**Task prompt:** Go through the records below and show every line with the string "address".

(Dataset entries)
┌────────

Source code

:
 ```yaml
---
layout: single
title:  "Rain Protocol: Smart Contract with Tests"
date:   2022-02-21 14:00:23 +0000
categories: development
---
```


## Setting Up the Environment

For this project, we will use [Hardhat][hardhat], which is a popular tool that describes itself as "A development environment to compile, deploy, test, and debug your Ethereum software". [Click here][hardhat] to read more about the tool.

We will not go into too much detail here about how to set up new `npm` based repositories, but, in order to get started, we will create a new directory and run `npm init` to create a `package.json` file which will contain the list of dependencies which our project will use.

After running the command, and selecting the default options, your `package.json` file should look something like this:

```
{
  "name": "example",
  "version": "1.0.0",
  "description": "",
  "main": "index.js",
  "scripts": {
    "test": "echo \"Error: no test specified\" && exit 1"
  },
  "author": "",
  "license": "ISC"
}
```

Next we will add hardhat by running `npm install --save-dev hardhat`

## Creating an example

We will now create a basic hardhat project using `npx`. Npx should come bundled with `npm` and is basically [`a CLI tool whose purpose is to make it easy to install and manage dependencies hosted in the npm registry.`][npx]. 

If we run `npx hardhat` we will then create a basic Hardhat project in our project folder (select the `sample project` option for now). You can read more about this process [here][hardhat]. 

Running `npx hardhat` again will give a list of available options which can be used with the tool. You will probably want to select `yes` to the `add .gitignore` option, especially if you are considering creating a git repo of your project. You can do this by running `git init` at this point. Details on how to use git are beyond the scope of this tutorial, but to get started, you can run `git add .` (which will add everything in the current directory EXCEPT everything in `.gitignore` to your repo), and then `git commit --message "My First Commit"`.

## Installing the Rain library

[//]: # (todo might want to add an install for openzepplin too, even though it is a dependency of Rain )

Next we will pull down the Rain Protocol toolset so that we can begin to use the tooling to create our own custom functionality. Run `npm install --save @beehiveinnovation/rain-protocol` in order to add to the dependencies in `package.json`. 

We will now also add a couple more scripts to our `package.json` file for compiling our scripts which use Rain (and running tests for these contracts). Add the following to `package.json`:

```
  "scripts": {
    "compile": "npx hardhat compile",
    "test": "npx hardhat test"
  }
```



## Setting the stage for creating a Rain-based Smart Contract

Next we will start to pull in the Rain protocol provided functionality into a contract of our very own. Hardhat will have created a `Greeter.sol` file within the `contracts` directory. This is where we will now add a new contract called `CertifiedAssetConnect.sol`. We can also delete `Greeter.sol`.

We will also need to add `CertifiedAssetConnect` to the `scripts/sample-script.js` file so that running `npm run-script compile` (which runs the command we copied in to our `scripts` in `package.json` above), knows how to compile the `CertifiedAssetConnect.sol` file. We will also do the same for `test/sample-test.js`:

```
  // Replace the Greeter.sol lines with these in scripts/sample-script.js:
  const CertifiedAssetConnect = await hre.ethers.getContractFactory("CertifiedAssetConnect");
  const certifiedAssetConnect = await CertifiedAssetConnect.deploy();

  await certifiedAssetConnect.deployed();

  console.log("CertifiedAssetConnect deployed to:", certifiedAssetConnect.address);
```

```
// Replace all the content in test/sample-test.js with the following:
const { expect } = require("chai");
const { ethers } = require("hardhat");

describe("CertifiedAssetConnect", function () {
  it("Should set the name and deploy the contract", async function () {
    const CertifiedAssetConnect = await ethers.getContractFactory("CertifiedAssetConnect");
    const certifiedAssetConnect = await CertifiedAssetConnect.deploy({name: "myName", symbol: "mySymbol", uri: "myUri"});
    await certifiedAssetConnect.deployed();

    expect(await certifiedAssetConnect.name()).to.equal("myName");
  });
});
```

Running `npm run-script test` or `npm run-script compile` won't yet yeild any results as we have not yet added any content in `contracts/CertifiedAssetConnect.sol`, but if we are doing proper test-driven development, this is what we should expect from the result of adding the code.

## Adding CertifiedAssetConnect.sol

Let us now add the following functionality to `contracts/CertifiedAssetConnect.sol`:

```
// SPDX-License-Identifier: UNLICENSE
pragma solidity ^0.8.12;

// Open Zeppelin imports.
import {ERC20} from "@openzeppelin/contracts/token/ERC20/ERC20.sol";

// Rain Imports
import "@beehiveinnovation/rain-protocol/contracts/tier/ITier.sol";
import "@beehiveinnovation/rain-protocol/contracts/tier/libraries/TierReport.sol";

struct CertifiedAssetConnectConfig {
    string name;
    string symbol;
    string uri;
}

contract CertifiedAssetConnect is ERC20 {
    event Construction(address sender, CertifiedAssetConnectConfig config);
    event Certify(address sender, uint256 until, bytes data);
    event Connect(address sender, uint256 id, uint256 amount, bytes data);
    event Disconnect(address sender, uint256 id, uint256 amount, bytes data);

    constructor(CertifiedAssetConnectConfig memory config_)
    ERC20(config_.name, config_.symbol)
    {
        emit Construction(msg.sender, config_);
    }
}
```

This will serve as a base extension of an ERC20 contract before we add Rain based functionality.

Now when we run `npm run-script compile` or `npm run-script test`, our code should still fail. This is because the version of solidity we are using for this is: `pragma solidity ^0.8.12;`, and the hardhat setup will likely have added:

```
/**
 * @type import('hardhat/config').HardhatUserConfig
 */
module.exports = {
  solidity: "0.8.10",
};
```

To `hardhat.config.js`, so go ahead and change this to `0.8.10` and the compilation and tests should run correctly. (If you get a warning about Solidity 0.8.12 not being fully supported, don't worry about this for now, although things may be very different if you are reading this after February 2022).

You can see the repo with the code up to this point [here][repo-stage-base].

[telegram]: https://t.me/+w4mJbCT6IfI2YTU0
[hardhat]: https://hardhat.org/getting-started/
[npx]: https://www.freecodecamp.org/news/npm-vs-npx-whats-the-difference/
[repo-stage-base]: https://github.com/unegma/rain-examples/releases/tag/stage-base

└────────

**Solution for this problem:**
  console.log("CertifiedAssetConnect deployed to:", certifiedAssetConnect.address);
    event Construction(address sender, CertifiedAssetConnectConfig config);
    event Certify(address sender, uint256 until, bytes data);
    event Connect(address sender, uint256 id, uint256 amount, bytes data);
    event Disconnect(address sender, uint256 id, uint256 amount, bytes data);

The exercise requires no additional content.